For today’s generation, it is mostly mobile phone recharges, blasphemous apparels (one cannot qualify them as clothes) and friendship bands. One could see a market place as a place to covet things. If one approached malls with the same kind of perspective, one can get saturated up to one’s twelfth auric layer with the maul-ness of malls! Fake, mostly momentary pleasures can be very misguiding.
If one has had the opportunity to go through many market places in the world, one would notice that a country’s truth surfaces in a market place.
The noises, the voices, the buying culture, the produce of the land, the openness of the country / people to accept trade, hence accepting other non-indigenous products, the selling culture, the way people make a sale, the way they speak to the customer even if they are merely selling 10 peanuts, all this contributes to culture. Then sometimes the quality of a product has no bearing when the sale is being made.
Coming back to market places that flourish, in Thailand, the markets are one of the places one looks forward to visiting. From fruits, to vegetables to fish, meats to sweetmeats, from clothes to lingerie, from ornaments to traditional Thai clothes, to fake Prada (Prado) purses, to rambutan and durians sold by the kilo. The beauty of the market place in a country where one doesn’t know the local language, the point of engagement with the seller is highly interesting. In China and in Hong Kong communication between locals and tourists happens with the use of a calculator. Numbers are apparently an ice breaker of language and words and also precise and to the point. In Hong Kong the local markets have people who speak broken English and one could accosted by the incessant ,‘You, you liiikkee?’ question.
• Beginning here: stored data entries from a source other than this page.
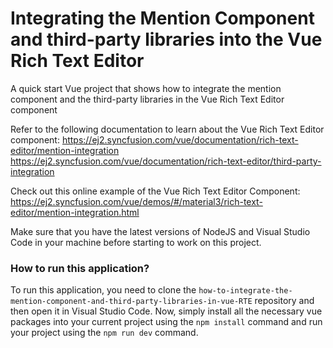 # Integrating the Mention Component and third-party libraries into the Vue Rich Text Editor
A quick start Vue project that shows how to integrate the mention component and the third-party libraries in the Vue Rich Text Editor component
 
Refer to the following documentation to learn about the Vue Rich Text Editor component: 
https://ej2.syncfusion.com/vue/documentation/rich-text-editor/mention-integration
https://ej2.syncfusion.com/vue/documentation/rich-text-editor/third-party-integration

Check out this online example of the Vue Rich Text Editor Component:
https://ej2.syncfusion.com/vue/demos/#/material3/rich-text-editor/mention-integration.html

Make sure that you have the latest versions of NodeJS and Visual Studio Code in your machine before starting to work on this project.

### How to run this application?
To run this application, you need to clone the `how-to-integrate-the-mention-component-and-third-party-libraries-in-vue-RTE` repository and then open it in Visual Studio Code. Now, simply install all the necessary vue packages into your current project using the `npm install` command and run your project using the `npm run dev` command.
Sometimes however, signs and hand gestures can be very misleading.
In a village market on a 10 deg C Friday afternoon, in Nairobi, the Swahili speaking masai -mara folks wearing Nike shoes often come across as intimidating, they have disarming smiles and the red of their robes is enough warning of their hunter instincts. But they sell beautiful beaded
ornaments, wooden sculptures and figurines of animals and birds, true to the natural surroundings they come from. But they are very difficult business people. Nature has taught them never to bargain.
The evolution of today’s human kind can be seen in the way the market place has gone from a physical entity of a shop with wares which all the five senses can interact and experience, to a screen presence on a laptop with a shopping cart and a favourites’ list. Online shopping / marketing has revolutionized the whole concept of buying itself. When it did start, it faced a few glitches, but later security of websites, etc have made online shopping an experience far too simple and less time consuming.
But with the advent of online markets, does the traditional market die out slowly like everything else? There is a purpose of a traditional brick and mortar, odour ridden, colourful market place, the purpose of such a place is to bring humanity together. A market place is the only place where a vegetarian and a non vegetarian can shop side by side without offending each other’s principles, urging human interactions of all strata and status levels at a simple transactional platform..
The online market place is an isolated experience. One sees a product and buys it at discounted prices but what actually gets discounted is human interaction. This in the long run may harm the society as a whole. If people do not interact with each other, the building block of communities will vanish. People may get more depressed with this kind of self imposed isolation. A healthy balance may be able to keep the whole system form toppling over.